Fear, as a kind of human emotion, has a close relation with the ancient Greek parrēsia since it can be rendered as “fearless speech.” To investigate this concept, Foucault brings the obligation to truth and the practices of confession of early Christians in late antiquity into the spotlight, from which Augustine is, however, almost absent. The reason Foucault excludes Augustine from his study, which, on the other hand, highlights Augustine’s particularity regarding the experience of parrēsia, is his attention to cordis affectus. This paper brings the perspective of emotion theory to bear on the study of Augustine’s practice of confession. The study is divided into three parts: First, I analyse the relationship between the self-truth and God, the Truth itself, with Foucault’s study of parrēsia of early Christianity, and draw attention to Augustine’s concern with the inner emotions in confession.
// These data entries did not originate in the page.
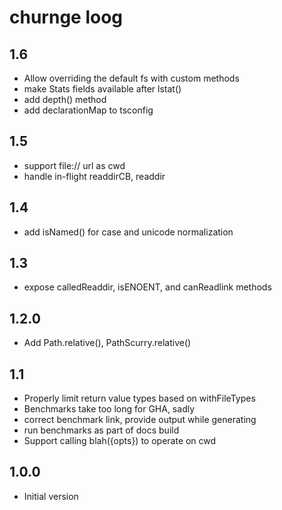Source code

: # churnge loog

## 1.6

- Allow overriding the default fs with custom methods
- make Stats fields available after lstat()
- add depth() method
- add declarationMap to tsconfig

## 1.5

- support file:// url as cwd
- handle in-flight readdirCB, readdir

## 1.4

- add isNamed() for case and unicode normalization

## 1.3

- expose calledReaddir, isENOENT, and canReadlink methods

## 1.2.0

- Add Path.relative(), PathScurry.relative()

## 1.1

- Properly limit return value types based on withFileTypes
- Benchmarks take too long for GHA, sadly
- correct benchmark link, provide output while generating
- run benchmarks as part of docs build
- Support calling blah({opts}) to operate on cwd

## 1.0.0

- Initial version
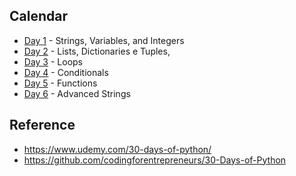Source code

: Calendar
---
- [Day 1](day1) - Strings, Variables, and Integers
- [Day 2](day2) - Lists, Dictionaries e Tuples,
- [Day 3](day3) - Loops
- [Day 4](day4) - Conditionals
- [Day 5](day5) - Functions
- [Day 6](day6) - Advanced Strings


Reference
---
- https://www.udemy.com/30-days-of-python/
- https://github.com/codingforentrepreneurs/30-Days-of-Python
Second, considering Augustine’s theory of emotions, I examine how fear relates to love and how fear functions in conversion through the power of the Holy Spirit. Finally, I explore how fear interacts with the disclosure and manifestation of the truth about the self in Augustine’s own conversion described in Book VIII of the Confessions. The study concludes that Augustine’s confession, a kind of parrēsia full of fear, is basically in line with the Christian experience of parrēsia in the ascetic tradition described by Foucault but that his focus on fear makes his practice of confession distinctive.